Below are the entries to work from; restate word for word the portion that opens with the line containing "- Unit Testing" and closes with the line containing "- Integration Testing", keeping both.

Source records:
━━━━━━━━

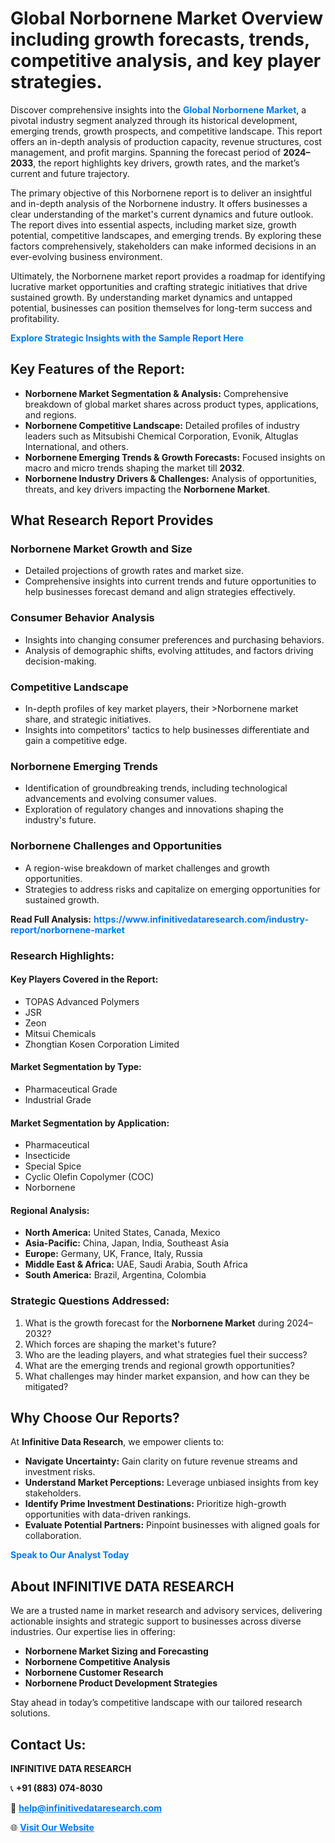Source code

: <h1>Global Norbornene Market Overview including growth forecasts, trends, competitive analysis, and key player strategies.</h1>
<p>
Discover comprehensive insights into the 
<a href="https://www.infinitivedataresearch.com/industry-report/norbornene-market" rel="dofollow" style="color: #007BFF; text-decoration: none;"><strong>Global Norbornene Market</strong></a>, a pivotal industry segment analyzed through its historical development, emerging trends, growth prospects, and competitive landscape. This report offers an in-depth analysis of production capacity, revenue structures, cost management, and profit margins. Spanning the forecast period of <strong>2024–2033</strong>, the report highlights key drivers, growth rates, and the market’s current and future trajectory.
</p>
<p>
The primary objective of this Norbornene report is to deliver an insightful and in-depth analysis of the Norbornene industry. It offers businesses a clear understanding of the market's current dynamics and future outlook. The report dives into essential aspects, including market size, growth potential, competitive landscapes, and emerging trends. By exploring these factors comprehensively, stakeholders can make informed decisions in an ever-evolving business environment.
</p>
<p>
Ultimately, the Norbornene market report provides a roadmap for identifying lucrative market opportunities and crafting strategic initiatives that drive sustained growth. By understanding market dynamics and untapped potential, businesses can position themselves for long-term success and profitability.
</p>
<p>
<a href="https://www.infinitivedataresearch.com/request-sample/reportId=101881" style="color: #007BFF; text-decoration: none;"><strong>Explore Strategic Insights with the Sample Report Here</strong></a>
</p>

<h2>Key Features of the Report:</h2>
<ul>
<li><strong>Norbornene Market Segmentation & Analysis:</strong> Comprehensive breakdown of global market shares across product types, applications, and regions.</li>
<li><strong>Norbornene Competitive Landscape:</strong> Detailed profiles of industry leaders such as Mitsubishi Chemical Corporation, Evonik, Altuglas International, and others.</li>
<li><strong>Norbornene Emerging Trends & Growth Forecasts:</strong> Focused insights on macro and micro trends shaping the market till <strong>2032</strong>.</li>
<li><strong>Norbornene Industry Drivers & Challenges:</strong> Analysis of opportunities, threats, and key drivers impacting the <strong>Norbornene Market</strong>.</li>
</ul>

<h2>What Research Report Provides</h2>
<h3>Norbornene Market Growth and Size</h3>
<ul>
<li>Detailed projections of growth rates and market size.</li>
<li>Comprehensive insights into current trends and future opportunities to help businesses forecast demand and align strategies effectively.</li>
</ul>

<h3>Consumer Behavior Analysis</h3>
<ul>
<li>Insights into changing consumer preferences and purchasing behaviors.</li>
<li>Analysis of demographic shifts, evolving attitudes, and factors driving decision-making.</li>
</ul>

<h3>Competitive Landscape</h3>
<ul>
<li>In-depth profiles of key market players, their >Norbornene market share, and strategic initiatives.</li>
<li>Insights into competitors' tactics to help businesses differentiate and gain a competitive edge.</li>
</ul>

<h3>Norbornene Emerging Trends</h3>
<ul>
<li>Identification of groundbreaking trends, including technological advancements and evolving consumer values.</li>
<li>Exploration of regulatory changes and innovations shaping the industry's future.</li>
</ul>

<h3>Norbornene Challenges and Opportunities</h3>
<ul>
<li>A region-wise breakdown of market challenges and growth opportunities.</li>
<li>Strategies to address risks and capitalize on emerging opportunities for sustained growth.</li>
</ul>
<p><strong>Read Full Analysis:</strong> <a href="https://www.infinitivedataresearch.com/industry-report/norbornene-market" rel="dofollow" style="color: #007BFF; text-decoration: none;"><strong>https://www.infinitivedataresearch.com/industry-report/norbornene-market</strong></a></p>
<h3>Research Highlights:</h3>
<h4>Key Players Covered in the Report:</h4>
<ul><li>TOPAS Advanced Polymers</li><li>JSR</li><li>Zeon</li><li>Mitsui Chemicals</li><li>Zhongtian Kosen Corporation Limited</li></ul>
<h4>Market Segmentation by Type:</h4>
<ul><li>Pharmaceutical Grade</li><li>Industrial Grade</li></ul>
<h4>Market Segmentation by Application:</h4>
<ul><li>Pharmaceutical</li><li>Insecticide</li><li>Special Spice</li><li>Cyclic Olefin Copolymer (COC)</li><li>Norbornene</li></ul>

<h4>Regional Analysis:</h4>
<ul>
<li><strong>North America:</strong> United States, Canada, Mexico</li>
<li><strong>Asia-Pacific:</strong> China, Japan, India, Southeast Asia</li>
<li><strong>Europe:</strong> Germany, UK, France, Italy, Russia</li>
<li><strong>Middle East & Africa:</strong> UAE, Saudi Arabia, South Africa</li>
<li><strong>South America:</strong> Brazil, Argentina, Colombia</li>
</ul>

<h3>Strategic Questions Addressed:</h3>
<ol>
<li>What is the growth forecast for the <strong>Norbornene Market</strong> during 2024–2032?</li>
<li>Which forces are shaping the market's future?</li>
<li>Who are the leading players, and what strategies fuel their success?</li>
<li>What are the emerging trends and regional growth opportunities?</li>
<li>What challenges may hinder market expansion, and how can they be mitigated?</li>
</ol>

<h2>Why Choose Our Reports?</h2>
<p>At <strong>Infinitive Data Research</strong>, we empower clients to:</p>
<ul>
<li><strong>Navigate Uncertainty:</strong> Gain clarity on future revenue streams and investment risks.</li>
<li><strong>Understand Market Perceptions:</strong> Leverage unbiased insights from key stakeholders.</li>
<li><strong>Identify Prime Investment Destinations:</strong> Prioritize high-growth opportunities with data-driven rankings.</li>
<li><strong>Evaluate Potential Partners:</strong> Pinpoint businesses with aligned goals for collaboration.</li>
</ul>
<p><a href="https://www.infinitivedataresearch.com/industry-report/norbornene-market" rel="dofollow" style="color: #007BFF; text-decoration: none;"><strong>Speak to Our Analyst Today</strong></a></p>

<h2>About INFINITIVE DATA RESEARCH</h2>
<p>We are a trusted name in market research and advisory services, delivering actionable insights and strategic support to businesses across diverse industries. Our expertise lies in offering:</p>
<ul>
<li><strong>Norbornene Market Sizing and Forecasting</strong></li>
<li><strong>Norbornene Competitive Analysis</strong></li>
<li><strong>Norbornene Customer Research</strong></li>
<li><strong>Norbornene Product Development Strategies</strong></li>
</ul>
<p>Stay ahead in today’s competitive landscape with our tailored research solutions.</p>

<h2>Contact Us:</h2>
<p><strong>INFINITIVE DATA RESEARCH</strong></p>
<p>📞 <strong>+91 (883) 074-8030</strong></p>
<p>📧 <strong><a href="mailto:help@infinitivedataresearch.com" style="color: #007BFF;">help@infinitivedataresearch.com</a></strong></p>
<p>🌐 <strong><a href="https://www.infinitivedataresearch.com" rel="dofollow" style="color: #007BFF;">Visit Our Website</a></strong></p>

━━━━━━━━

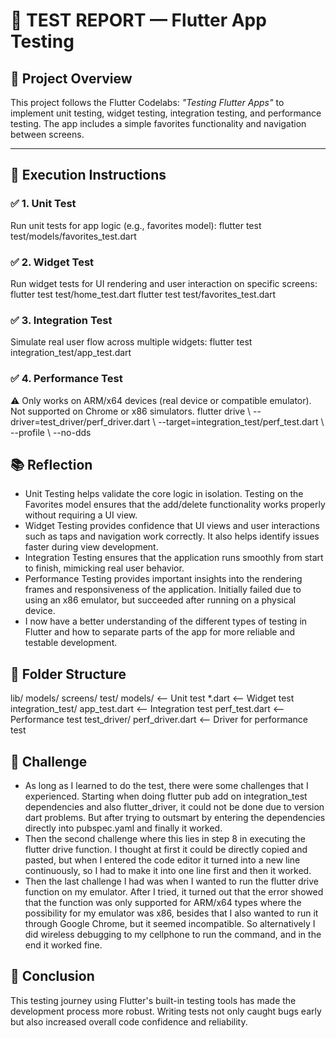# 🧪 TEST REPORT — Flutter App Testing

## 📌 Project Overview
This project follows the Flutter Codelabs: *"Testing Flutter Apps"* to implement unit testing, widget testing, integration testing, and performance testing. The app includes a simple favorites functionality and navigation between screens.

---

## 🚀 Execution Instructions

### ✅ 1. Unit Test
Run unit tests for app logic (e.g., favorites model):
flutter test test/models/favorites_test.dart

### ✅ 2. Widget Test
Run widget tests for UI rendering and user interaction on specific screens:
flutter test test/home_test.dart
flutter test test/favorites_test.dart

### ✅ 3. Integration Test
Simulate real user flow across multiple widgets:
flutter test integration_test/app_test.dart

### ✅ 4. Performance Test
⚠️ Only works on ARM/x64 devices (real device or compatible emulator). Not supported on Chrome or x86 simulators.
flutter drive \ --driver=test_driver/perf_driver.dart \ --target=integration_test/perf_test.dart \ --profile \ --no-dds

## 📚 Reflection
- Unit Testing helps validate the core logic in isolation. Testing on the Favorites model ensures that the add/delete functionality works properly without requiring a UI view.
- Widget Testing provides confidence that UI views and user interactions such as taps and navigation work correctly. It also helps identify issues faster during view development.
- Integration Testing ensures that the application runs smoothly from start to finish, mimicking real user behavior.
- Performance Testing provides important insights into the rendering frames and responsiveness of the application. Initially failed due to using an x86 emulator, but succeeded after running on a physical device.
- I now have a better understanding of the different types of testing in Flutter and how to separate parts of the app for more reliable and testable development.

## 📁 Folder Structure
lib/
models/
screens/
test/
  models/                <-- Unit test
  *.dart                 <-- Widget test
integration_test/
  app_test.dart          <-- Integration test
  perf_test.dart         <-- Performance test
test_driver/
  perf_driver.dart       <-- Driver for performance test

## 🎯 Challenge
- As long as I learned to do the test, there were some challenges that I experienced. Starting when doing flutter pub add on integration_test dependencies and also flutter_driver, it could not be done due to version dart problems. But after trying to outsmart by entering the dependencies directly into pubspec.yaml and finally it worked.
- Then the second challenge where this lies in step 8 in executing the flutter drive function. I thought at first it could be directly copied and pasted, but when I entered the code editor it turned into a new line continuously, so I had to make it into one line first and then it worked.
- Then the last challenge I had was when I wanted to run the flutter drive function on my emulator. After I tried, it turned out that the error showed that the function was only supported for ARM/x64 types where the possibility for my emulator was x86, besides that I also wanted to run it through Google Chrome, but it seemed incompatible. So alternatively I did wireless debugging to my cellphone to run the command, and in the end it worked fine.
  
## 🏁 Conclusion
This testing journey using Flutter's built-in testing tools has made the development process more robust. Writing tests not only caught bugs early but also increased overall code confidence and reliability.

━━━━━━━━

Expected output
- Unit Testing helps validate the core logic in isolation. Testing on the Favorites model ensures that the add/delete functionality works properly without requiring a UI view.
- Widget Testing provides confidence that UI views and user interactions such as taps and navigation work correctly. It also helps identify issues faster during view development.
- Integration Testing ensures that the application runs smoothly from start to finish, mimicking real user behavior.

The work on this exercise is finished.